Saved data entries:
##########
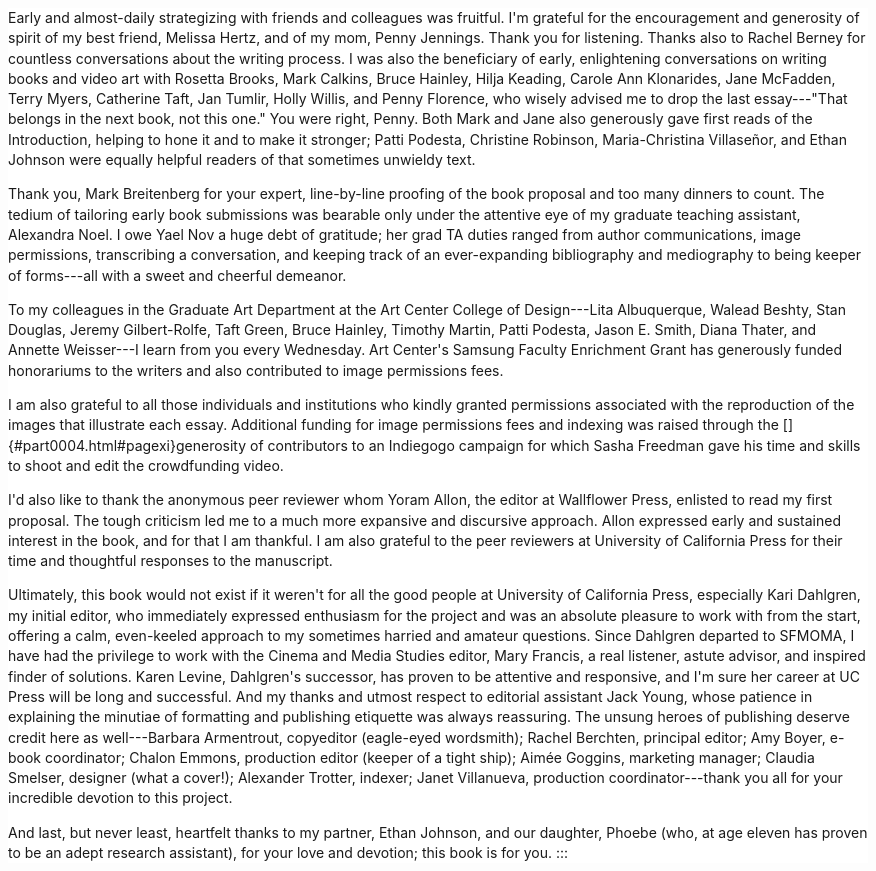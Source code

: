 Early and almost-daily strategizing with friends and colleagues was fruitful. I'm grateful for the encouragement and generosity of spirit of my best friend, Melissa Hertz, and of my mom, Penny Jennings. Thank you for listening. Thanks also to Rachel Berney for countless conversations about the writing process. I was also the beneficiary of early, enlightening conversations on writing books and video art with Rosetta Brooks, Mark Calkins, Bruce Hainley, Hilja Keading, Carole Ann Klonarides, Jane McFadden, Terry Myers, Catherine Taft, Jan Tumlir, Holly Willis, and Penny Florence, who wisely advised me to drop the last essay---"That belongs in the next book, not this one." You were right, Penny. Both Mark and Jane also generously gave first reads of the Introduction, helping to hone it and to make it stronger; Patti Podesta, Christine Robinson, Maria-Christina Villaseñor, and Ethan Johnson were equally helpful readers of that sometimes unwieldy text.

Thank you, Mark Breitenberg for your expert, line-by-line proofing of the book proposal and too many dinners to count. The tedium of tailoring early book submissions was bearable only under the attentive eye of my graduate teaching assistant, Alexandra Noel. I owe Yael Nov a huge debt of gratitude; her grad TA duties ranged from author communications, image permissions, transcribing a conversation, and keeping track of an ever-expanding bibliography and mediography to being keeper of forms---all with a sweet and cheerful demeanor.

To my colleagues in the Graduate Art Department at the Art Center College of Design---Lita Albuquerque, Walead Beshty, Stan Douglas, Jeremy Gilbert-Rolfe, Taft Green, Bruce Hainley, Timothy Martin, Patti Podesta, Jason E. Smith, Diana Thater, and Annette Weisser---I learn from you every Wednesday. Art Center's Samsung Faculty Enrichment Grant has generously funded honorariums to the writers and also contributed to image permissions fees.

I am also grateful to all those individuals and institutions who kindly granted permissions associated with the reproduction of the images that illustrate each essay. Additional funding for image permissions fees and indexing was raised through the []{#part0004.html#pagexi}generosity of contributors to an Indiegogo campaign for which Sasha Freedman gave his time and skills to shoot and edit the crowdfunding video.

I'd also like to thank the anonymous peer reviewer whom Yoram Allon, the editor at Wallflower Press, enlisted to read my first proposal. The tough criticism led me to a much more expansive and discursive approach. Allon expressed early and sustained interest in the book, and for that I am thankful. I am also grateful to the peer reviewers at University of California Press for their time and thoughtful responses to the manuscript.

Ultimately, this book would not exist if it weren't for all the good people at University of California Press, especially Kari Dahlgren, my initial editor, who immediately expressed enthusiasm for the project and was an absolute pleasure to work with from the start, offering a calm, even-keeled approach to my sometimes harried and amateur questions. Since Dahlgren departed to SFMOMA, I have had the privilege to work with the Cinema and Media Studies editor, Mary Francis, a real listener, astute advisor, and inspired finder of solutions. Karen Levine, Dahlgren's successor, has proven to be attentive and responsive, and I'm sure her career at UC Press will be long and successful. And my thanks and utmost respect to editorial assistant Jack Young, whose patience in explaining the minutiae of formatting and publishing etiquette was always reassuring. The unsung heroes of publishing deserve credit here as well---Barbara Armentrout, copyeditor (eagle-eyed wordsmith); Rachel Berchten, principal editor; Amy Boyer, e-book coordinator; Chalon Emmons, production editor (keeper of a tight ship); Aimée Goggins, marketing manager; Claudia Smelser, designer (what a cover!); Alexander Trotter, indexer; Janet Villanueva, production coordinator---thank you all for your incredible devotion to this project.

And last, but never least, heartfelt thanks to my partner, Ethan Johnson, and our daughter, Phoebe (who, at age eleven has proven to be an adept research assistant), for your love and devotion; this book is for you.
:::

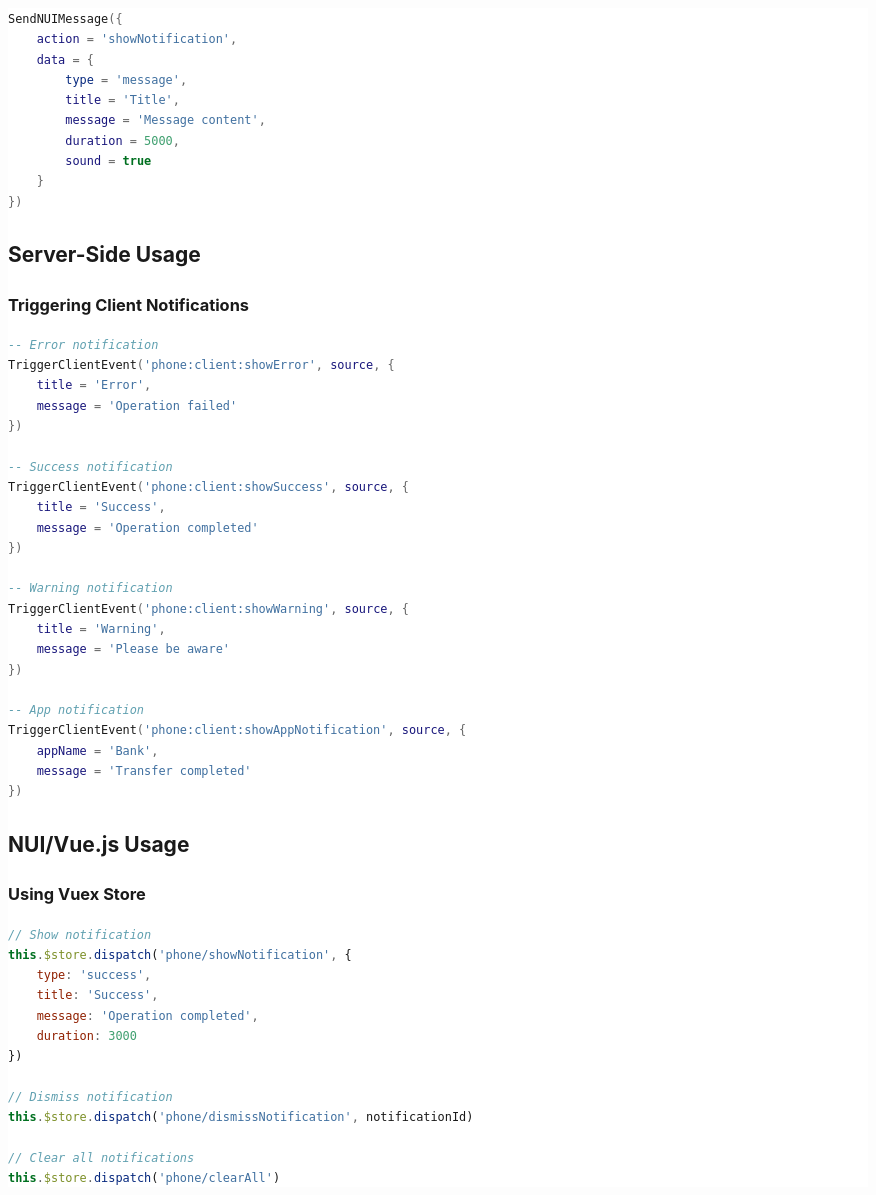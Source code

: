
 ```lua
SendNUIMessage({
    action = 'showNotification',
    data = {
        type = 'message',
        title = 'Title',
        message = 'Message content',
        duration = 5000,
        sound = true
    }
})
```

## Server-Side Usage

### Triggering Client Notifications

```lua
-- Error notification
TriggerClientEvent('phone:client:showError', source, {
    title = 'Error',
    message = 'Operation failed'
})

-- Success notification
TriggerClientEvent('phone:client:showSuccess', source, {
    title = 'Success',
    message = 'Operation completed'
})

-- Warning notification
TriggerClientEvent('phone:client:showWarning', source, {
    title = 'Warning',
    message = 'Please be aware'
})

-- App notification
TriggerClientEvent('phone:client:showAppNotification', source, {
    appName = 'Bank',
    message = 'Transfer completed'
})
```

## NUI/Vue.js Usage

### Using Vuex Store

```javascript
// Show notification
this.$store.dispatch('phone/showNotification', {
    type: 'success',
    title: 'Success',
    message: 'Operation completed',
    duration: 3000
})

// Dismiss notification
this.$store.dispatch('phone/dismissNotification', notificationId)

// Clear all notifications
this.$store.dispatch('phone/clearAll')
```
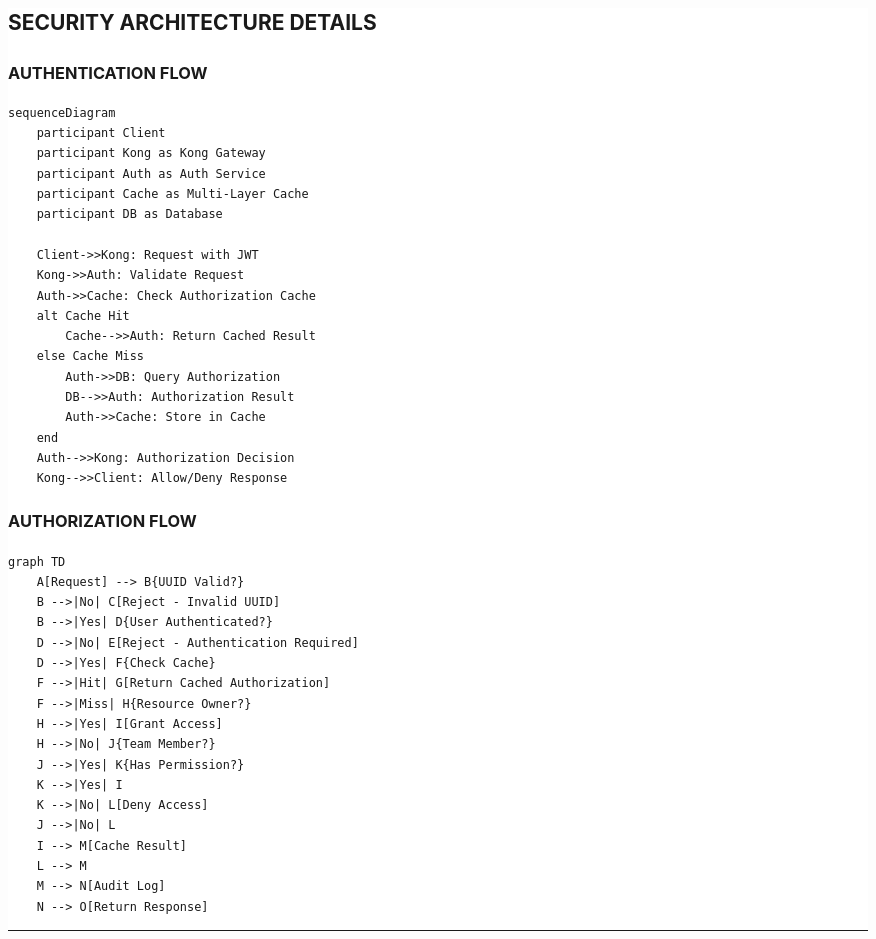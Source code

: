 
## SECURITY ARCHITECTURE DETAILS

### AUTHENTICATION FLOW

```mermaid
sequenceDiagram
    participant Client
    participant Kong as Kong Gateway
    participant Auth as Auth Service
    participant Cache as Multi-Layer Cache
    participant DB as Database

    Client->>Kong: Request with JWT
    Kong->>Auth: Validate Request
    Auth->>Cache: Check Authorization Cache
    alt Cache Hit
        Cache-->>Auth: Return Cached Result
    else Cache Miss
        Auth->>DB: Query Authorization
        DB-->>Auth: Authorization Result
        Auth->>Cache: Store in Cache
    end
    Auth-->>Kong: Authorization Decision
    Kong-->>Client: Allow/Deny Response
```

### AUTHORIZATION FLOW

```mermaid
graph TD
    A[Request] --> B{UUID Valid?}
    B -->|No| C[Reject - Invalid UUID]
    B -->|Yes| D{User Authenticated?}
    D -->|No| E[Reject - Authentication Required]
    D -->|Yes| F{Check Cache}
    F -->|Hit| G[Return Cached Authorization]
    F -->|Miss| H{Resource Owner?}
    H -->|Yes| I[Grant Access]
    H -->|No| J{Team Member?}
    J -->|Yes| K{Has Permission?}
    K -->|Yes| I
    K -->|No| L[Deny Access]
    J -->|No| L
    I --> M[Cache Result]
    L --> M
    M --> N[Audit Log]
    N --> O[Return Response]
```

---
##########
# [What this task involves]
In the entries above, count each line that holds "first". Give the total and nothing else.

# [Answer box]
2